Aim of the task:
Repeat each entry exactly. Drop every image.

[[ Recorded information, beginning ]]

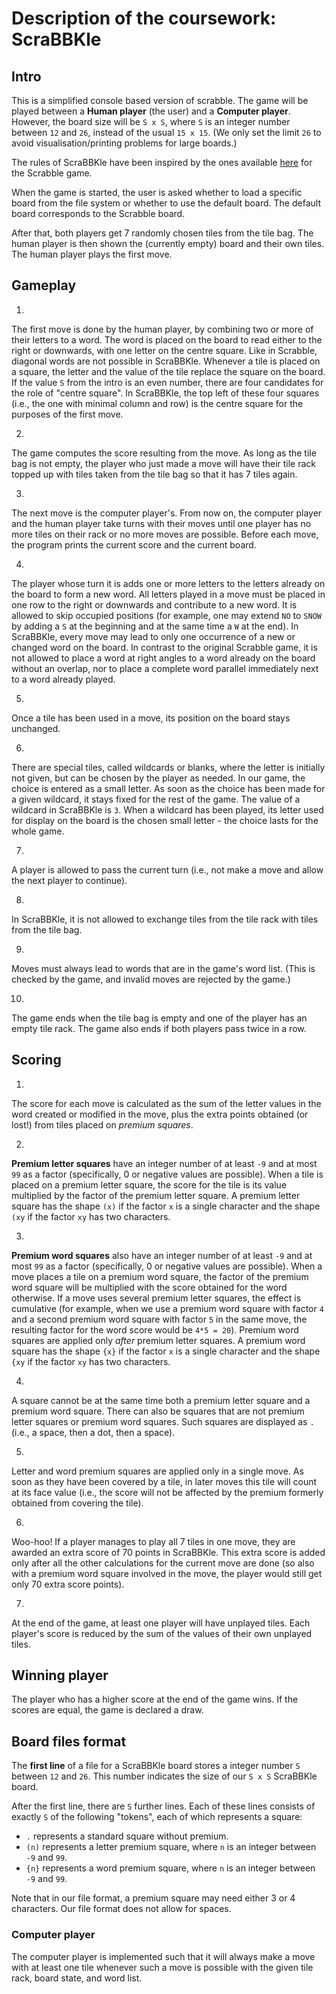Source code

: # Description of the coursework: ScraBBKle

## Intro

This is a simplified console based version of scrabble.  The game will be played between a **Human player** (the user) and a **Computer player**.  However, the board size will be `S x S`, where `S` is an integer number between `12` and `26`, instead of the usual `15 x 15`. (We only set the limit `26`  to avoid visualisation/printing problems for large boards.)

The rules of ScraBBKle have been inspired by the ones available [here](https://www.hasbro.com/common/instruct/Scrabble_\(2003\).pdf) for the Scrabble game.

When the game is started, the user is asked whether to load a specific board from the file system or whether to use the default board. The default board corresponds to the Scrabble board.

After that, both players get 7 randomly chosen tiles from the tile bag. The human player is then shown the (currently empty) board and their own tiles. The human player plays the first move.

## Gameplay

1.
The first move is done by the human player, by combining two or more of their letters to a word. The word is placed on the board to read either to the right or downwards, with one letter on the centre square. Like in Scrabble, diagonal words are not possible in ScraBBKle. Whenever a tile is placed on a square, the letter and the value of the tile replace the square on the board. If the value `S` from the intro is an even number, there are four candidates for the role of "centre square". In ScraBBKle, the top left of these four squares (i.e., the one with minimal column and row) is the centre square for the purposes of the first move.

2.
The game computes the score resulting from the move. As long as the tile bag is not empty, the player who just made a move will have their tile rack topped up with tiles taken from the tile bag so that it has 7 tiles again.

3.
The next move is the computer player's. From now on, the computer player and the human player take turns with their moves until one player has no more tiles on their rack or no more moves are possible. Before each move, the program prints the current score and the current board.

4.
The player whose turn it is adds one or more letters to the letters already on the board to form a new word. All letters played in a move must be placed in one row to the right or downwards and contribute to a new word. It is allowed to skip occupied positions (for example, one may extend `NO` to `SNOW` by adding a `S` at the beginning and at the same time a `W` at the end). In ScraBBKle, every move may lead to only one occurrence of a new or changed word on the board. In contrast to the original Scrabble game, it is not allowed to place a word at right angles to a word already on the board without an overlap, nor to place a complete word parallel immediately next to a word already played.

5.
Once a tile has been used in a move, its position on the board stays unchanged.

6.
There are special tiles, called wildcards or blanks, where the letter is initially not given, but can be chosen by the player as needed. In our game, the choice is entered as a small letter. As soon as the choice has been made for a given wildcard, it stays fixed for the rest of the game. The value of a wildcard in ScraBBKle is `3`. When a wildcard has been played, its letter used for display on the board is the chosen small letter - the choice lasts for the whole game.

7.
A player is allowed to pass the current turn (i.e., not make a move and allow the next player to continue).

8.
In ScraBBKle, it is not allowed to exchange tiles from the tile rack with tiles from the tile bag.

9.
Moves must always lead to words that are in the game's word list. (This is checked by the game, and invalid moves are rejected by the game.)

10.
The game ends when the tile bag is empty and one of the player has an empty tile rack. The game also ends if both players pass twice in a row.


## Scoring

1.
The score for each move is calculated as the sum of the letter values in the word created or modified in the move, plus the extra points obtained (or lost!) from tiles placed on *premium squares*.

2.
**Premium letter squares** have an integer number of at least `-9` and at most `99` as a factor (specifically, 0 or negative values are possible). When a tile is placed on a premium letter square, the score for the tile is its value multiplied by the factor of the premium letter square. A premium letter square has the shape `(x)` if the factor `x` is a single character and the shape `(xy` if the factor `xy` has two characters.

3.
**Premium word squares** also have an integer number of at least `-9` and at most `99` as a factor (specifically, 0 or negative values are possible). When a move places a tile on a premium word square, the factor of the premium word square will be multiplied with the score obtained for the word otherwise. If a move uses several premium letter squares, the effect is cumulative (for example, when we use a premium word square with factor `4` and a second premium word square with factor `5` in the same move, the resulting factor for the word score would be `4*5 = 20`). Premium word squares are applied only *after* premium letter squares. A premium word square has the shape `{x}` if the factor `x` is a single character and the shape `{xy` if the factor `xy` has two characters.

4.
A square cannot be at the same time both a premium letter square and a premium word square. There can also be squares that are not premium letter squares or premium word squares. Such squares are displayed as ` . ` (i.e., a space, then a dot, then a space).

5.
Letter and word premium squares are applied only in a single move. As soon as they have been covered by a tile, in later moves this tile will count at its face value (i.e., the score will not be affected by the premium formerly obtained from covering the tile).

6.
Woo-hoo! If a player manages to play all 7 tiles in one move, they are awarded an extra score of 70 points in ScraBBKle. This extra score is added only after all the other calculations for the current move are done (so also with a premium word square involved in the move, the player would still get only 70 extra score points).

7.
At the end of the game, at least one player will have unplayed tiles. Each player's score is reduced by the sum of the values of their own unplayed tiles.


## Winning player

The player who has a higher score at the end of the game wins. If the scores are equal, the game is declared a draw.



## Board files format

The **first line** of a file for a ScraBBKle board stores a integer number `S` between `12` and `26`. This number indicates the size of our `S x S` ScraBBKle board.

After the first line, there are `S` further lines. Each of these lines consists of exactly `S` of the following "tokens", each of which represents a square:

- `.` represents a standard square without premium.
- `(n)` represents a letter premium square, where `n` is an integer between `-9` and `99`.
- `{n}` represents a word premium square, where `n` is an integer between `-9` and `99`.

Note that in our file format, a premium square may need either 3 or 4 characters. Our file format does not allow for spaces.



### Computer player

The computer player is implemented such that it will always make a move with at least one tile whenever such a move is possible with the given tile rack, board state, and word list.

[[ Recorded information, end ]]

Expected output:
Source code

: # Description of the coursework: ScraBBKle

## Intro

This is a simplified console based version of scrabble.  The game will be played between a **Human player** (the user) and a **Computer player**.  However, the board size will be `S x S`, where `S` is an integer number between `12` and `26`, instead of the usual `15 x 15`. (We only set the limit `26`  to avoid visualisation/printing problems for large boards.)

The rules of ScraBBKle have been inspired by the ones available [here](https://www.hasbro.com/common/instruct/Scrabble_\(2003\).pdf) for the Scrabble game.

When the game is started, the user is asked whether to load a specific board from the file system or whether to use the default board. The default board corresponds to the Scrabble board.

After that, both players get 7 randomly chosen tiles from the tile bag. The human player is then shown the (currently empty) board and their own tiles. The human player plays the first move.

## Gameplay

1.
The first move is done by the human player, by combining two or more of their letters to a word. The word is placed on the board to read either to the right or downwards, with one letter on the centre square. Like in Scrabble, diagonal words are not possible in ScraBBKle. Whenever a tile is placed on a square, the letter and the value of the tile replace the square on the board. If the value `S` from the intro is an even number, there are four candidates for the role of "centre square". In ScraBBKle, the top left of these four squares (i.e., the one with minimal column and row) is the centre square for the purposes of the first move.

2.
The game computes the score resulting from the move. As long as the tile bag is not empty, the player who just made a move will have their tile rack topped up with tiles taken from the tile bag so that it has 7 tiles again.

3.
The next move is the computer player's. From now on, the computer player and the human player take turns with their moves until one player has no more tiles on their rack or no more moves are possible. Before each move, the program prints the current score and the current board.

4.
The player whose turn it is adds one or more letters to the letters already on the board to form a new word. All letters played in a move must be placed in one row to the right or downwards and contribute to a new word. It is allowed to skip occupied positions (for example, one may extend `NO` to `SNOW` by adding a `S` at the beginning and at the same time a `W` at the end). In ScraBBKle, every move may lead to only one occurrence of a new or changed word on the board. In contrast to the original Scrabble game, it is not allowed to place a word at right angles to a word already on the board without an overlap, nor to place a complete word parallel immediately next to a word already played.

5.
Once a tile has been used in a move, its position on the board stays unchanged.

6.
There are special tiles, called wildcards or blanks, where the letter is initially not given, but can be chosen by the player as needed. In our game, the choice is entered as a small letter. As soon as the choice has been made for a given wildcard, it stays fixed for the rest of the game. The value of a wildcard in ScraBBKle is `3`. When a wildcard has been played, its letter used for display on the board is the chosen small letter - the choice lasts for the whole game.

7.
A player is allowed to pass the current turn (i.e., not make a move and allow the next player to continue).

8.
In ScraBBKle, it is not allowed to exchange tiles from the tile rack with tiles from the tile bag.

9.
Moves must always lead to words that are in the game's word list. (This is checked by the game, and invalid moves are rejected by the game.)

10.
The game ends when the tile bag is empty and one of the player has an empty tile rack. The game also ends if both players pass twice in a row.


## Scoring

1.
The score for each move is calculated as the sum of the letter values in the word created or modified in the move, plus the extra points obtained (or lost!) from tiles placed on *premium squares*.

2.
**Premium letter squares** have an integer number of at least `-9` and at most `99` as a factor (specifically, 0 or negative values are possible). When a tile is placed on a premium letter square, the score for the tile is its value multiplied by the factor of the premium letter square. A premium letter square has the shape `(x)` if the factor `x` is a single character and the shape `(xy` if the factor `xy` has two characters.

3.
**Premium word squares** also have an integer number of at least `-9` and at most `99` as a factor (specifically, 0 or negative values are possible). When a move places a tile on a premium word square, the factor of the premium word square will be multiplied with the score obtained for the word otherwise. If a move uses several premium letter squares, the effect is cumulative (for example, when we use a premium word square with factor `4` and a second premium word square with factor `5` in the same move, the resulting factor for the word score would be `4*5 = 20`). Premium word squares are applied only *after* premium letter squares. A premium word square has the shape `{x}` if the factor `x` is a single character and the shape `{xy` if the factor `xy` has two characters.

4.
A square cannot be at the same time both a premium letter square and a premium word square. There can also be squares that are not premium letter squares or premium word squares. Such squares are displayed as ` . ` (i.e., a space, then a dot, then a space).

5.
Letter and word premium squares are applied only in a single move. As soon as they have been covered by a tile, in later moves this tile will count at its face value (i.e., the score will not be affected by the premium formerly obtained from covering the tile).

6.
Woo-hoo! If a player manages to play all 7 tiles in one move, they are awarded an extra score of 70 points in ScraBBKle. This extra score is added only after all the other calculations for the current move are done (so also with a premium word square involved in the move, the player would still get only 70 extra score points).

7.
At the end of the game, at least one player will have unplayed tiles. Each player's score is reduced by the sum of the values of their own unplayed tiles.


## Winning player

The player who has a higher score at the end of the game wins. If the scores are equal, the game is declared a draw.



## Board files format

The **first line** of a file for a ScraBBKle board stores a integer number `S` between `12` and `26`. This number indicates the size of our `S x S` ScraBBKle board.

After the first line, there are `S` further lines. Each of these lines consists of exactly `S` of the following "tokens", each of which represents a square:

- `.` represents a standard square without premium.
- `(n)` represents a letter premium square, where `n` is an integer between `-9` and `99`.
- `{n}` represents a word premium square, where `n` is an integer between `-9` and `99`.

Note that in our file format, a premium square may need either 3 or 4 characters. Our file format does not allow for spaces.



### Computer player

The computer player is implemented such that it will always make a move with at least one tile whenever such a move is possible with the given tile rack, board state, and word list.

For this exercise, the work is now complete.